December 21, 2024

Euro Zone Officials Give Greece Additional $2.8 Billion in Loans

ATHENS — Euro zone officials on Monday approved the release of €2.8 billion in loans to Greece, the country’s Finance Ministry said, paving the way for the approval of an additional €6 billion installment of aid at a meeting of the currency union’s finance ministers in mid-May.

The Greek Parliament late Sunday approved a controversial plan to dismiss 15,000 civil servants by the end of next year as part of a new package of economic measures that the country must enforce in order to receive continued financing from the troika of foreign creditors: the International Monetary Fund, the European Central Bank and the European Commission.

The €2.8 billion, or $3.7 billion, approved Monday in Brussels was originally to have been disbursed in March but was delayed after negotiations between Greece and the troika stalled over the creditors’ demands for civil service cuts.

“There was a positive evaluation of the implementation of the Greek program and clear references to the decisiveness of the government in proceeding with reforms set out in the program,” the Greek Finance Ministry said.

The disbursement of the €6 billion installment of loans, in May, is dependent on the adoption of further measures by Athens, including an overhaul of the tax collection system.

The government’s latest measures passed into law in a vote held shortly before midnight on Sunday with 168 votes in the 300-seat House.

A last-minute amendment allowing the local authorities to hire young Greeks for less than the minimum wage of €586 a month fueled angry protests by the political opposition.
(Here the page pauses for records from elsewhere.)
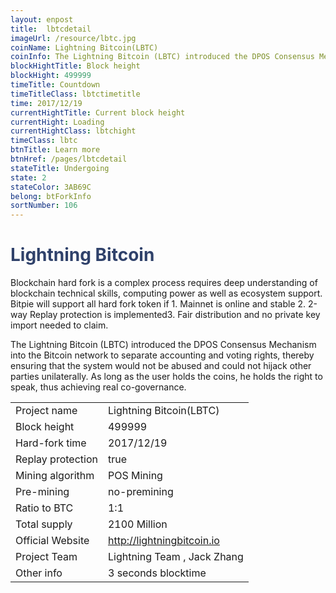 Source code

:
 ```yaml
---
layout: enpost
title:  lbtcdetail
imageUrl: /resource/lbtc.jpg
coinName: Lightning Bitcoin(LBTC)
coinInfo: The Lightning Bitcoin (LBTC) introduced the DPOS Consensus Mechanism into the Bitcoin networ.
blockHightTitle: Block height
blockHight: 499999
timeTitle: Countdown
timeTitleClass: lbtctimetitle
time: 2017/12/19
currentHightTitle: Current block height
currentHight: Loading
currentHightClass: lbtchight
timeClass: lbtc
btnTitle: Learn more
btnHref: /pages/lbtcdetail
stateTitle: Undergoing
state: 2
stateColor: 3AB69C
belong: btForkInfo
sortNumber: 106
---
```

<h1 style="color: #2F416A">Lightning Bitcoin</h1>
<p class="summarytxt">Blockchain hard fork is a complex process requires deep understanding of blockchain technical skills, computing power as well as ecosystem support. Bitpie will support all hard fork token if 1. Mainnet is online and stable 2. 2-way Replay protection is implemented3. Fair distribution and no private key import needed to claim.
</p>
<p>The Lightning Bitcoin (LBTC) introduced the DPOS Consensus Mechanism into the Bitcoin network to separate accounting and voting rights, thereby ensuring that the system would not be abused and could not hijack other parties unilaterally. As long as the user holds the coins, he holds the right to speak, thus achieving real co-governance.
</p>

<table class="center">
  <tbody>
    <tr>
        <td class="tablehalf">Project name</td>
        <td class="tablehalf">Lightning Bitcoin(LBTC)</td>
    </tr>
    <tr>
        <td>Block height</td>
        <td>499999</td>
    </tr>
    <tr>
        <td>Hard-fork time</td>
        <td>2017/12/19</td>
    </tr>
    <tr>
        <td>Replay protection</td>
        <td>true</td>
    </tr>
    <tr>
        <td>Mining algorithm</td>
        <td>POS Mining</td>
    </tr>
    <tr>
        <td>Pre-mining</td>
        <td>no-premining</td>
    </tr>
    <tr>
        <td>Ratio to BTC</td>
        <td>1:1</td>
    </tr>
    <tr>
        <td>Total supply</td>
        <td>2100 Million</td>
    </tr>
    <tr>
        <td>Official Website</td>
        <td><a href="http://lightningbitcoin.io/" target="_blank">http://lightningbitcoin.io</a></td>
    </tr>
    <tr>
        <td>Project Team</td>
        <td>Lightning Team , Jack Zhang</td>
    </tr>
    <tr>
        <td>Other info</td>
        <td>3 seconds blocktime</td>
    </tr>
  </tbody>
</table>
But the inclusion of measures intended to ease some of the financial burden on homeowners, including a 15 percent reduction in a new property tax, clinched the support of lawmakers in the three-party ruling coalition.

Defending the bill, the finance minister, Yannis Stournaras, insisted that there was no choice but to implement the measures. “Greece is still cut off from the markets,” he told lawmakers, adding that the government’s chief aim was to achieve a primary surplus before seeking a further “drastic” reduction of its debt, which stood at 160 percent of gross domestic product at the end of last year.

His claims were derided by the opposition. “With blood, tears and looting, they will achieve surpluses like those achieved by Ceausescu in Romania and Pinochet in Chile,” said Alexis Tsipras, leader of the main leftist opposition party, Syriza, which wants Greece to revoke its agreement with the troika.

“Claim back your lives and your country that they are stealing,” he said as a few hundred people, mostly civil servants, staged a low-key protest outside Parliament.

The ruling coalition, led by Prime Minister Antonis Samaras, faces a difficult balancing act to reassure its foreign creditors and its long-suffering citizens, who have seen their incomes dwindle by a third and unemployment skyrocket to 27 percent in the past three years.